Originally posted by kingkool
I have lived in Centerville for 15 years and have never heard of this incident.
I was impressed by how many calls this one 911 operator had received about this phenomena (according to the YouTube recording). How many people live
in Centerville? How many people in total called in?
Originally posted by kingkool
I checked the Mufon database an only 12 sighting were reported for Ohio 2004. Not what I would call a "wave" or "flap", but still.
Why is it that relatively few UFO sightings had been received for this area, and were reported to UFO agencies, relating to that night?
I don't know how large the population is in Centerville, but wouldn't this many bugged-out people have resulted in a MUFON investigation? Hell, I
would have made a bigger deal about this. Instead, I get absolutely no indications of real investigation in Google's page 1 results when searching
for "March 6 2004 UFO". Why?
www.google.com...
My attempt to figure out how many people called in about this thing resulted me being curious as to how many people 911 Centerville might employ on
any given night, esp. on the night during in the phenomena in question.
To answer my question I happened upon 911 Dispatch Magazine. Here's what they say:
"The most common question among comm center administrators is, "How many dispatchers do I need?" This question focuses on the tasks, number of
consoles and other issues, and cannot be condensed to a single math formula. One would have to perform a time study of the work now being performed at
your center, determine the workload for each hour of the day, and consider the agency's performance goals (answer all calls within 10 seconds, etc.)

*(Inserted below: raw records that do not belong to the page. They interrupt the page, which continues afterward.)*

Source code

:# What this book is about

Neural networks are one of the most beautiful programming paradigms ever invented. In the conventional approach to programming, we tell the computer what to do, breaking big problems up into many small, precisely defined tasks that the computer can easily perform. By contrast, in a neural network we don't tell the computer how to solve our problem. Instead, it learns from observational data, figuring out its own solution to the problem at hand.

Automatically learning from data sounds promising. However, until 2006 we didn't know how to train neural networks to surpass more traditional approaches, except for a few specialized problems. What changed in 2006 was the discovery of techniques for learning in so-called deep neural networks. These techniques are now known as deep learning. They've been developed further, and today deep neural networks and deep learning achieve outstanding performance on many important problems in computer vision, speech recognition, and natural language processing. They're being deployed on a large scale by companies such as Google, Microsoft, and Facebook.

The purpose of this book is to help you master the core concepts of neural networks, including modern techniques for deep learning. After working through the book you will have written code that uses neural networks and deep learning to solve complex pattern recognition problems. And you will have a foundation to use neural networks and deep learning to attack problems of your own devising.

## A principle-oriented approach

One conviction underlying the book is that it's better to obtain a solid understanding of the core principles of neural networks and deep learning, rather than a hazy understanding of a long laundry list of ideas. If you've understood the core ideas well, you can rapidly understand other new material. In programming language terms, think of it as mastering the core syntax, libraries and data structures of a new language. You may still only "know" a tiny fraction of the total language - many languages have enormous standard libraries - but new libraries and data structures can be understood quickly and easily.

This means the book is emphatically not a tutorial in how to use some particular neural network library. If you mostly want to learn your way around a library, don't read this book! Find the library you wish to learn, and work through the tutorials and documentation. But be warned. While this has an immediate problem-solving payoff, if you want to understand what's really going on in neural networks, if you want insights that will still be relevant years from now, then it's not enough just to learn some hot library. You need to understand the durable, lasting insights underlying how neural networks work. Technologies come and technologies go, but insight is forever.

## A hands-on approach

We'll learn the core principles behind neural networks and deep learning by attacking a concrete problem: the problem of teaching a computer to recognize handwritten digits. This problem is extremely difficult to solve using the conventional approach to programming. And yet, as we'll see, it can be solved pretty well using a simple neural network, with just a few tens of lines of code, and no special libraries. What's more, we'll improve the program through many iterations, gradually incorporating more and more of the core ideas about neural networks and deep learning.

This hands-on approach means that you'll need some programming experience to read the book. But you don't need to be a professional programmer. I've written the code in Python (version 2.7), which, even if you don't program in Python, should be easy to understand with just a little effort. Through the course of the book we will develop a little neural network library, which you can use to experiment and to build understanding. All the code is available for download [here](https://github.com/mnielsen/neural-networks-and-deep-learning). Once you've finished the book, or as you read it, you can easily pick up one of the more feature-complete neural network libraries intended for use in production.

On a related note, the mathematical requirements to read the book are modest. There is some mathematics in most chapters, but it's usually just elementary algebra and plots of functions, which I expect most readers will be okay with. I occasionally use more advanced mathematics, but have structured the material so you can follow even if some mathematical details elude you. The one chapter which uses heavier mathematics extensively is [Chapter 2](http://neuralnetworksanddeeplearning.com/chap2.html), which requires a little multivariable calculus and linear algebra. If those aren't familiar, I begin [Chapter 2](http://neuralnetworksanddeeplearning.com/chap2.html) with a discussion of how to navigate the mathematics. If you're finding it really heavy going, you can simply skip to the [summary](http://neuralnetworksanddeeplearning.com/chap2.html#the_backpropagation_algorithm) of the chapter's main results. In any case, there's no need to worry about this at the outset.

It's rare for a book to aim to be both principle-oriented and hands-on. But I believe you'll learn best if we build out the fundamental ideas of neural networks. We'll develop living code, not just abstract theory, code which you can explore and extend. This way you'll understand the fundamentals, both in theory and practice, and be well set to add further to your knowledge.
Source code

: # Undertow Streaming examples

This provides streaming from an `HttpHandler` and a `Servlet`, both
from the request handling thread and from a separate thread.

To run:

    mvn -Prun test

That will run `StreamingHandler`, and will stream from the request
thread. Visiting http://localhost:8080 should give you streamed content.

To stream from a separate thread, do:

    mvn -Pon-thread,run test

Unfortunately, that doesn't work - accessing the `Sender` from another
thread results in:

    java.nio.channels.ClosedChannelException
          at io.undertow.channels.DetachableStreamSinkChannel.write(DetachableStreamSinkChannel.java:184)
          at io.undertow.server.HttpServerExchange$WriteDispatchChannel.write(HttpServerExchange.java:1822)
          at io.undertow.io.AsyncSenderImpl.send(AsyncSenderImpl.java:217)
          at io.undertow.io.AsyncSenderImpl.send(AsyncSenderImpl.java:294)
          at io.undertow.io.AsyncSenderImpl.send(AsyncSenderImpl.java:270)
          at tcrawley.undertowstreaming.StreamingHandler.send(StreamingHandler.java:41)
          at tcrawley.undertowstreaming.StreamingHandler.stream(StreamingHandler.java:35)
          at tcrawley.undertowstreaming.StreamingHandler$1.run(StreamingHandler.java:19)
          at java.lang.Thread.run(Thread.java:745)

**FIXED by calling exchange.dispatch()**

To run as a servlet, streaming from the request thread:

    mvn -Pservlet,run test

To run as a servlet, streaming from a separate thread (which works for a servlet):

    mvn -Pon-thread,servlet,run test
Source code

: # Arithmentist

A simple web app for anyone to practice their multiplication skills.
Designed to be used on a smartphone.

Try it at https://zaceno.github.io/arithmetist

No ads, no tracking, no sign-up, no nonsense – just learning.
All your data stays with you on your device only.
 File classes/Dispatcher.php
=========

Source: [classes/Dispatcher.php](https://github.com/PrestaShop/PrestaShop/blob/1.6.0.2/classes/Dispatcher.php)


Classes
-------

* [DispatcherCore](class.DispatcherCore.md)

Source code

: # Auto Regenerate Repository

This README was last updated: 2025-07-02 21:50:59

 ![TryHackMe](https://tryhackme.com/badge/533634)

in order to determined how many dispatchers to staff on each shift.
However, in many cases, the number of required personnel can be figured pretty simply from the required tasks of an ordinary time period, for an
ordinary day:
• you have two radio channels that need constant and individual attention (2 persons)
• you have a warrant/teletype position that handles field requests via radio, enters stolen vehicles, etc. (1 person)
• you have six in-coming 911 lines and 8 administrative lines, have an automated attendent that filters out most administrative calls, and you want
to be able to handle 3 simultaneously 911 calls (3 persons)
www.911dispatch.com...
So that's a lot of people on staff, but most importantly, according to this source, any locality will want to have enough incoming 911 operators to
handle 3 simultaneous 911 calls at any given time. Which means it's likely that A LOT OF PEOPLE called in about this thing ("A lot" x 3).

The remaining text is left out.